§ What you need to do: Print the data that follows exactly.

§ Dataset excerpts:
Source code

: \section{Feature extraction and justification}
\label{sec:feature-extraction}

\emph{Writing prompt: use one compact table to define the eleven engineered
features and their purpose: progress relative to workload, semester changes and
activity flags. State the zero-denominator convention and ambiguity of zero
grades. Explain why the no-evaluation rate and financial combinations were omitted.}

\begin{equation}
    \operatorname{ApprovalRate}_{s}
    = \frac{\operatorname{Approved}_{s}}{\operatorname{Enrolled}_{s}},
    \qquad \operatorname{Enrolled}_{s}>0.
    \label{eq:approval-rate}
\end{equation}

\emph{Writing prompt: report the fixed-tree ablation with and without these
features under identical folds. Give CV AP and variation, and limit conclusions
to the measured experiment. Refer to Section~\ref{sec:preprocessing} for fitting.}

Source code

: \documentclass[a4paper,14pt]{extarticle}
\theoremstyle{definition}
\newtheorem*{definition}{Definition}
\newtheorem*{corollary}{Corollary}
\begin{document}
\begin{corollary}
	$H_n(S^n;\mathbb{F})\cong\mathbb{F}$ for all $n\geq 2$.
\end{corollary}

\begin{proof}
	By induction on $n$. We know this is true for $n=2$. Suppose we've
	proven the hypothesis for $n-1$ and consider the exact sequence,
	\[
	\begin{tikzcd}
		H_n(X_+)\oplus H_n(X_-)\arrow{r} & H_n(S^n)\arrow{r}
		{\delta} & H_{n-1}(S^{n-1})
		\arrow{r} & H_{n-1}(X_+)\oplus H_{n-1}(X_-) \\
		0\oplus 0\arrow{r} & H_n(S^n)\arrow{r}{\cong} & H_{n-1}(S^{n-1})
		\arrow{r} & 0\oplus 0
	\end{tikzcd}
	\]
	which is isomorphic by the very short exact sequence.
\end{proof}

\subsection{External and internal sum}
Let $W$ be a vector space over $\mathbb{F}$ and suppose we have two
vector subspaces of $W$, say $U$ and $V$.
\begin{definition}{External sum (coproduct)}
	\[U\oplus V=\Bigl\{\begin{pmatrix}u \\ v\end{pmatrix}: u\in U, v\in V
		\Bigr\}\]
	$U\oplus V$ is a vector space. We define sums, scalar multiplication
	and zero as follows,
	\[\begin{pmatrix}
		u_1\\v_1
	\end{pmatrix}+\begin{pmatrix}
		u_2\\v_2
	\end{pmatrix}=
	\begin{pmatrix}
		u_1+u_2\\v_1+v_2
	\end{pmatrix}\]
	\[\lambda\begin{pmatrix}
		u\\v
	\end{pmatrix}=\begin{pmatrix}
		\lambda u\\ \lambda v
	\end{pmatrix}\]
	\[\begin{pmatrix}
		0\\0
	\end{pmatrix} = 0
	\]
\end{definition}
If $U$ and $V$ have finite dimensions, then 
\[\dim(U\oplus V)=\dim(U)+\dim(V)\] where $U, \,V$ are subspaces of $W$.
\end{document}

§ Solution for this problem:
Source code

: \section{Feature extraction and justification}
\label{sec:feature-extraction}

\emph{Writing prompt: use one compact table to define the eleven engineered
features and their purpose: progress relative to workload, semester changes and
activity flags. State the zero-denominator convention and ambiguity of zero
grades. Explain why the no-evaluation rate and financial combinations were omitted.}

\begin{equation}
    \operatorname{ApprovalRate}_{s}
    = \frac{\operatorname{Approved}_{s}}{\operatorname{Enrolled}_{s}},
    \qquad \operatorname{Enrolled}_{s}>0.
    \label{eq:approval-rate}
\end{equation}

\emph{Writing prompt: report the fixed-tree ablation with and without these
features under identical folds. Give CV AP and variation, and limit conclusions
to the measured experiment. Refer to Section~\ref{sec:preprocessing} for fitting.}

Source code

: \documentclass[a4paper,14pt]{extarticle}
\theoremstyle{definition}
\newtheorem*{definition}{Definition}
\newtheorem*{corollary}{Corollary}
\begin{document}
\begin{corollary}
	$H_n(S^n;\mathbb{F})\cong\mathbb{F}$ for all $n\geq 2$.
\end{corollary}

\begin{proof}
	By induction on $n$. We know this is true for $n=2$. Suppose we've
	proven the hypothesis for $n-1$ and consider the exact sequence,
	\[
	\begin{tikzcd}
		H_n(X_+)\oplus H_n(X_-)\arrow{r} & H_n(S^n)\arrow{r}
		{\delta} & H_{n-1}(S^{n-1})
		\arrow{r} & H_{n-1}(X_+)\oplus H_{n-1}(X_-) \\
		0\oplus 0\arrow{r} & H_n(S^n)\arrow{r}{\cong} & H_{n-1}(S^{n-1})
		\arrow{r} & 0\oplus 0
	\end{tikzcd}
	\]
	which is isomorphic by the very short exact sequence.
\end{proof}

\subsection{External and internal sum}
Let $W$ be a vector space over $\mathbb{F}$ and suppose we have two
vector subspaces of $W$, say $U$ and $V$.
\begin{definition}{External sum (coproduct)}
	\[U\oplus V=\Bigl\{\begin{pmatrix}u \\ v\end{pmatrix}: u\in U, v\in V
		\Bigr\}\]
	$U\oplus V$ is a vector space. We define sums, scalar multiplication
	and zero as follows,
	\[\begin{pmatrix}
		u_1\\v_1
	\end{pmatrix}+\begin{pmatrix}
		u_2\\v_2
	\end{pmatrix}=
	\begin{pmatrix}
		u_1+u_2\\v_1+v_2
	\end{pmatrix}\]
	\[\lambda\begin{pmatrix}
		u\\v
	\end{pmatrix}=\begin{pmatrix}
		\lambda u\\ \lambda v
	\end{pmatrix}\]
	\[\begin{pmatrix}
		0\\0
	\end{pmatrix} = 0
	\]
\end{definition}
If $U$ and $V$ have finite dimensions, then 
\[\dim(U\oplus V)=\dim(U)+\dim(V)\] where $U, \,V$ are subspaces of $W$.
\end{document}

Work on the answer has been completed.